> **Assignment**: Only the lines that hold "encuentra" should be in the answer, each copied from the data below.

Stored data entries
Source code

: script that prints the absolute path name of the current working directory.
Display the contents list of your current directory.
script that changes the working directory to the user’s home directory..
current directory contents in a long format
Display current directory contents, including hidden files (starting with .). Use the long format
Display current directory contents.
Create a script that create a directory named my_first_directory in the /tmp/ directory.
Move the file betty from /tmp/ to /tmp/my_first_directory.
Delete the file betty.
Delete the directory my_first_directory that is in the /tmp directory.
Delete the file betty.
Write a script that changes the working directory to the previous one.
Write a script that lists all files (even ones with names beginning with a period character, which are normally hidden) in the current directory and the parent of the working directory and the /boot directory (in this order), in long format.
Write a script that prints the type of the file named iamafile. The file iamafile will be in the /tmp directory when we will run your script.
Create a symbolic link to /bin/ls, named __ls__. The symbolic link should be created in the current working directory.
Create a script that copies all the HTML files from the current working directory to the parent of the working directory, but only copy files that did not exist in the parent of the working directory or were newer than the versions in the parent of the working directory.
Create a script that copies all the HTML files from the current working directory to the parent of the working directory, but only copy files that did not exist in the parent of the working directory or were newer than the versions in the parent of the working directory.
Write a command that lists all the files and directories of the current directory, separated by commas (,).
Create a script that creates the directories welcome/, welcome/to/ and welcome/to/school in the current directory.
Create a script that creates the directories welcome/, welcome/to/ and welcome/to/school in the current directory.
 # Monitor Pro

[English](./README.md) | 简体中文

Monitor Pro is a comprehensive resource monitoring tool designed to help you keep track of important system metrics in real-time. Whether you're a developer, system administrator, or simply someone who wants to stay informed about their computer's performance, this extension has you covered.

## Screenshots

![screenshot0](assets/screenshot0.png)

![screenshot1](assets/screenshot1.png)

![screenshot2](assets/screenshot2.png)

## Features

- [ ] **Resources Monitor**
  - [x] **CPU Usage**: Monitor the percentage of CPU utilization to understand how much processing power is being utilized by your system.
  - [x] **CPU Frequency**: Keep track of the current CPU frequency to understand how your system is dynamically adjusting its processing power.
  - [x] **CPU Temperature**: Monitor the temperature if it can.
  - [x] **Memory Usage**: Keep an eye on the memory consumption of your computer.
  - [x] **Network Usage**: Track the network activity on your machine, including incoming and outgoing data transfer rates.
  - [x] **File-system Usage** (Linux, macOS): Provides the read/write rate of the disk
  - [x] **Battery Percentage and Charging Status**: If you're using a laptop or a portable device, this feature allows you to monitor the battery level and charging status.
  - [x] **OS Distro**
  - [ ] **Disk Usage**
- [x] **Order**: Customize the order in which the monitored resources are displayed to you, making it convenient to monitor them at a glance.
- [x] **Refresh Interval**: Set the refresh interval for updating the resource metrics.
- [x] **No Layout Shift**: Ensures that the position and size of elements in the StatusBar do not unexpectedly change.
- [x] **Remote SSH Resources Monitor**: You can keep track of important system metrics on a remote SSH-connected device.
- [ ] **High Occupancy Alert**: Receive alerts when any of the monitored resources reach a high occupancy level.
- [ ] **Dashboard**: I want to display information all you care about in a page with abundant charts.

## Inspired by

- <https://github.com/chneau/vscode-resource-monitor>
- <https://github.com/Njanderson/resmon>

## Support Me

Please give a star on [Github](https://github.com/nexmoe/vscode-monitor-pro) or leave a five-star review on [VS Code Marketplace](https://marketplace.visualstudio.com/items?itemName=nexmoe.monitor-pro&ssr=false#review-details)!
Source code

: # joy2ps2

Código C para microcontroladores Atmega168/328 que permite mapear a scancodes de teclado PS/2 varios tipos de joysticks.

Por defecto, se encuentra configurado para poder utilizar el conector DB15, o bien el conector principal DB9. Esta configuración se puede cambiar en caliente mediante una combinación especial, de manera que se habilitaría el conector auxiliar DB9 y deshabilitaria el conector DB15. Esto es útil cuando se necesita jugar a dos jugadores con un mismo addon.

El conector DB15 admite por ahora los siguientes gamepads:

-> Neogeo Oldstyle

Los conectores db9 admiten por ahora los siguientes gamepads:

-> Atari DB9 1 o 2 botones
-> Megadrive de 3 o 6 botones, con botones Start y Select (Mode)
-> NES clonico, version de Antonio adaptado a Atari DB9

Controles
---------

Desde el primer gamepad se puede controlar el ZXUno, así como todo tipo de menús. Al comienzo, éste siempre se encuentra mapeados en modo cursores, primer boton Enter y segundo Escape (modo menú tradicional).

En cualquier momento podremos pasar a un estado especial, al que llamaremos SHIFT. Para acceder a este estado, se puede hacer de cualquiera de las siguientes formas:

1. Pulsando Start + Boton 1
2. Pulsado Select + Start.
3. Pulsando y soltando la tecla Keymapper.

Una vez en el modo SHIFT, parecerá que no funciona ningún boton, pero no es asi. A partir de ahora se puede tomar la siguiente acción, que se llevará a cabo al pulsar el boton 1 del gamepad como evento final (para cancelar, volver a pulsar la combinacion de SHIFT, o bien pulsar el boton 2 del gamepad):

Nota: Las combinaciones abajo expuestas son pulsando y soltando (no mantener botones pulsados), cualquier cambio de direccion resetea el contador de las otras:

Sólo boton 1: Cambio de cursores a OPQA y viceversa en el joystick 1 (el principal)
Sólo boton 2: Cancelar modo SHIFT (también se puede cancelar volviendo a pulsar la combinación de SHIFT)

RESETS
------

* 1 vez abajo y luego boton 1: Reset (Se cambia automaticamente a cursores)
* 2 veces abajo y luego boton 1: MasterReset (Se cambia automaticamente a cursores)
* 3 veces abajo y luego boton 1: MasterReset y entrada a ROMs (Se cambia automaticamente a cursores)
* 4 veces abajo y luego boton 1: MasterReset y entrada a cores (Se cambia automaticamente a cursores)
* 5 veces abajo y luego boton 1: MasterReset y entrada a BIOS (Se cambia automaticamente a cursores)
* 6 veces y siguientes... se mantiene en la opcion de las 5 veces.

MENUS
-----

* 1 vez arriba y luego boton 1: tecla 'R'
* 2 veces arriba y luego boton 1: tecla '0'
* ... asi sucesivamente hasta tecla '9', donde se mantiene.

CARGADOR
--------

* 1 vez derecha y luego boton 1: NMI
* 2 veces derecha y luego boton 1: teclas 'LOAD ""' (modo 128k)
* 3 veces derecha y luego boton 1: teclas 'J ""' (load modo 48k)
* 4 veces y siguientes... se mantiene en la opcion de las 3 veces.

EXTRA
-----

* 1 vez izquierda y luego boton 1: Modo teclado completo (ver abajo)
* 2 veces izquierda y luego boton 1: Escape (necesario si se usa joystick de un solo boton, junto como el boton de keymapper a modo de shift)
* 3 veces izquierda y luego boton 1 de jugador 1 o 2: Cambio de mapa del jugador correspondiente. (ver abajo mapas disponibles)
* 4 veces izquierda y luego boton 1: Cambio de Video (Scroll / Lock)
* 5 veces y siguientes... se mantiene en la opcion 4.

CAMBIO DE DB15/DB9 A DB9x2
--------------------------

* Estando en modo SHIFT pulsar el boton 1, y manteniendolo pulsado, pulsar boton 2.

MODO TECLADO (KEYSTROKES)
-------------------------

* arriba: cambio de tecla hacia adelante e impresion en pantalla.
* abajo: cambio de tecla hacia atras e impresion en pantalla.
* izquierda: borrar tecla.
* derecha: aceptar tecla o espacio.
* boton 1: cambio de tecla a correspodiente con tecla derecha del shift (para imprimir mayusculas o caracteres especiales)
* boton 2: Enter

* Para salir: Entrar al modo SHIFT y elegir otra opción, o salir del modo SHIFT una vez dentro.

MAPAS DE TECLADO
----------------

> **Answer box**:
Por defecto, se encuentra configurado para poder utilizar el conector DB15, o bien el conector principal DB9. Esta configuración se puede cambiar en caliente mediante una combinación especial, de manera que se habilitaría el conector auxiliar DB9 y deshabilitaria el conector DB15. Esto es útil cuando se necesita jugar a dos jugadores con un mismo addon.
Desde el primer gamepad se puede controlar el ZXUno, así como todo tipo de menús. Al comienzo, éste siempre se encuentra mapeados en modo cursores, primer boton Enter y segundo Escape (modo menú tradicional).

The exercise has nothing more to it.